Laboratory data revealed normal white blood count, low hemoglobin, and normal platelet count. Serum electrolytes were normal while blood urea nitrogen and creatinine were elevated, as expected. The peritoneal dialysate (PD) fluid analysis revealed a WBC count of 2997 cells/microL, with 51% predominant neutrophils. Peritoneal fluid Gram stain revealed 2+ WBC, and no organisms were seen.
The patient was started initially on empiric intraperitoneal vancomycin and cefipime. When PD fluid culture grew Neisseria cinerea, antibiotics were broadened to intraperitoneal ceftriaxone 2 gm IV q 24 hrs and Ciprofloxacin 500 mg PO q 24 hrs for double coverage of Neisseria species.
We did request sensitivities on the Neisseria cinerea, but they are not routinely run on this organism and will be a send out so expecting that it will take at least 1 week, if not more. Given the uncertainty of the resistance patterns for this particular Neisseria species, we continued double coverage until we have sensitivities. Also, we continued fungal prophylaxis with fluconazole for the duration of antibiotics. We decided that if she has clinical improvement with concurrent reflection of improvement in the peritoneal fluid on fluid analysis, we would plan to treat with intraperitoneal ceftriaxone and PO ciprofloxacin for total of 3 weeks. But if there is no improvement, then we will need to plan for removal of the peritoneal catheter.
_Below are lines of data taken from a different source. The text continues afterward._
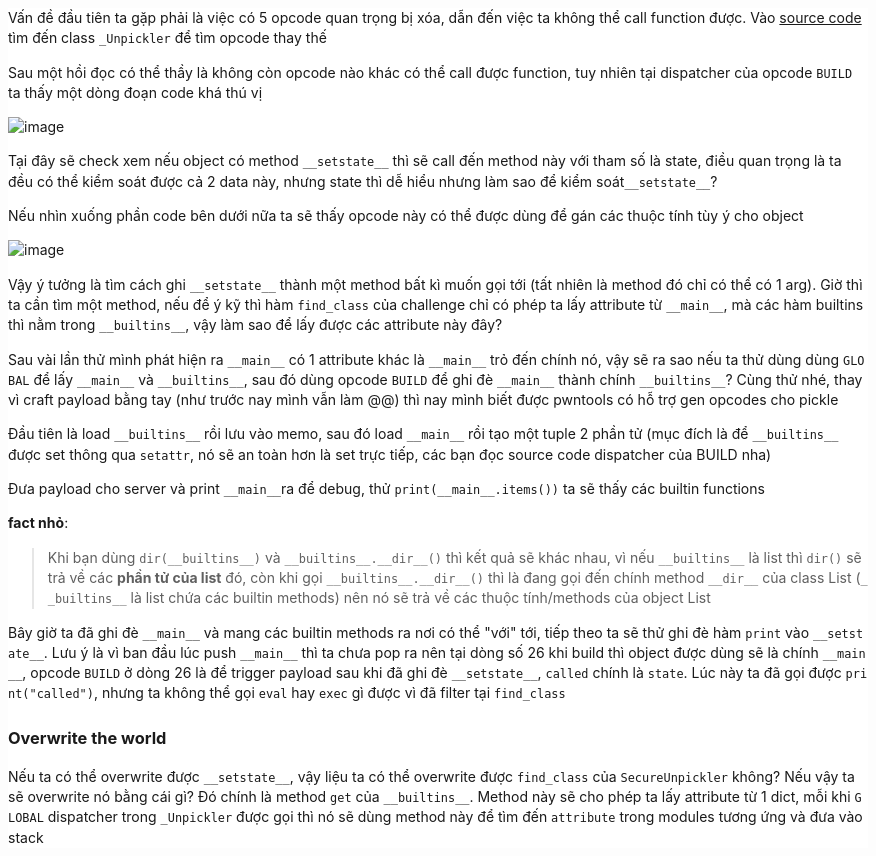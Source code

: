 Vấn đề đầu tiên ta gặp phải là việc có 5 opcode quan trọng bị xóa, dẫn đến việc ta không thể call function được. Vào [source code](https://github.com/python/cpython/blob/26e08dfdd7ac1b3d567d30cd35e4898121580390/Lib/pickle.py#L4) tìm đến class `_Unpickler` để tìm opcode thay thế

Sau một hồi đọc có thể thầy là không còn opcode nào khác có thể call được function, tuy nhiên tại dispatcher của opcode `BUILD` ta thấy một dòng đoạn code khá thú vị

![image](https://github.com/CP04042K/cp04042k.github.io/assets/35491855/8b792d40-e59b-4f86-8879-6d8d0174e6ce)

Tại đây sẽ check xem nếu object có method `__setstate__` thì sẽ call đến method này với tham số là state, điều quan trọng là ta đều có thể kiểm soát được cả 2 data này, nhưng state thì dễ hiểu nhưng làm sao để kiểm soát`__setstate__`?

Nếu nhìn xuống phần code bên dưới nữa ta sẽ thấy opcode này có thể được dùng để gán các thuộc tính tùy ý cho object

![image](https://github.com/CP04042K/cp04042k.github.io/assets/35491855/ed4c9e89-53bf-40ac-821c-646e1300880f)

Vậy ý tưởng là tìm cách ghi `__setstate__` thành một method bất kì muốn gọi tới (tất nhiên là method đó chỉ có thể có 1 arg). Giờ thì ta cần tìm một method, nếu để ý kỹ thì hàm `find_class` của challenge chỉ có phép ta lấy attribute từ `__main__`, mà các hàm builtins thì nằm trong `__builtins__`, vậy làm sao để lấy được các attribute này đây?

Sau vài lần thử mình phát hiện ra `__main__` có 1 attribute khác là `__main__` trỏ đến chính nó, vậy sẽ ra sao nếu ta thử dùng dùng `GLOBAL` để lấy `__main__` và `__builtins__`, sau đó dùng opcode `BUILD` để ghi đè `__main__` thành chính `__builtins__`? Cùng thử nhé, thay vì craft payload bằng tay (như trước nay mình vẫn làm @@) thì nay mình biết được pwntools có hỗ trợ gen opcodes cho pickle

Đầu tiên là load `__builtins__` rồi lưu vào memo, sau đó load `__main__` rồi tạo một tuple 2 phần tử (mục đích là để `__builtins__ ` được set thông qua `setattr`, nó sẽ an toàn hơn là set trực tiếp, các bạn đọc source code dispatcher của BUILD nha)

Đưa payload cho server và print `__main__`ra để debug, thử `print(__main__.items())` ta sẽ thấy các builtin functions

**fact nhỏ**:

> Khi bạn dùng `dir(__builtins__)` và `__builtins__.__dir__()` thì kết quả sẽ khác nhau, vì nếu `__builtins__` là list thì `dir()` sẽ trả về các **phần tử của list** đó, còn khi gọi `__builtins__.__dir__()` thì là đang gọi đến chính method `__dir__` của class List (`__builtins__` là list chứa các builtin methods) nên nó sẽ trả về các thuộc tính/methods của object List


Bây giờ ta đã ghi đè `__main__` và mang các builtin methods ra nơi có thể "với" tới, tiếp theo ta sẽ thử ghi đè hàm `print` vào `__setstate__`. Lưu ý là vì ban đầu lúc push `__main__` thì ta chưa pop ra nên tại dòng số 26 khi build thì object được dùng sẽ là chính `__main__`, opcode `BUILD` ở dòng 26 là để trigger payload sau khi đã ghi đè `__setstate__`, `called` chính là `state`. Lúc này ta đã gọi được `print("called")`, nhưng ta không thể gọi `eval` hay `exec` gì được vì đã filter tại `find_class`

### Overwrite the world

Nếu ta có thể overwrite được `__setstate__`, vậy liệu ta có thể overwrite được `find_class` của `SecureUnpickler` không? Nếu vậy ta sẽ overwrite nó bằng cái gì? Đó chính là method `get` của `__builtins__`. Method này sẽ cho phép ta lấy attribute từ 1 dict, mỗi khi `GLOBAL` dispatcher trong `_Unpickler` được gọi thì nó sẽ dùng method này để tìm đến `attribute` trong modules tương ứng và đưa vào stack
Cell count decreased to 300 cells/microL after 48 hrs. Repeat cell count from the peritoneal fluid remained normal and repeat peritoneal fluid culture was negative and she completed both antibiotics for a total of 21 days and remained asymptomatic. On follow up, she did not have any further episodes of PD peritonitis since this event.
Take home points
Neisseria Cinerea is a common commensal in nasal and oropharyngeal secretions and can result in PD peritonitis.
Usually needs double antibiotic coverage with cephalosporin and macrolide.
Occasionally might need PD catheter removal if no response to antibiotics.
Recognize that fastidious organisms, such as Neisseria species, can cause culture-negative peritonitis and the lack of response to standard first-line therapy should alert clinicians to the possibility of these rare organisms causing peritonitis.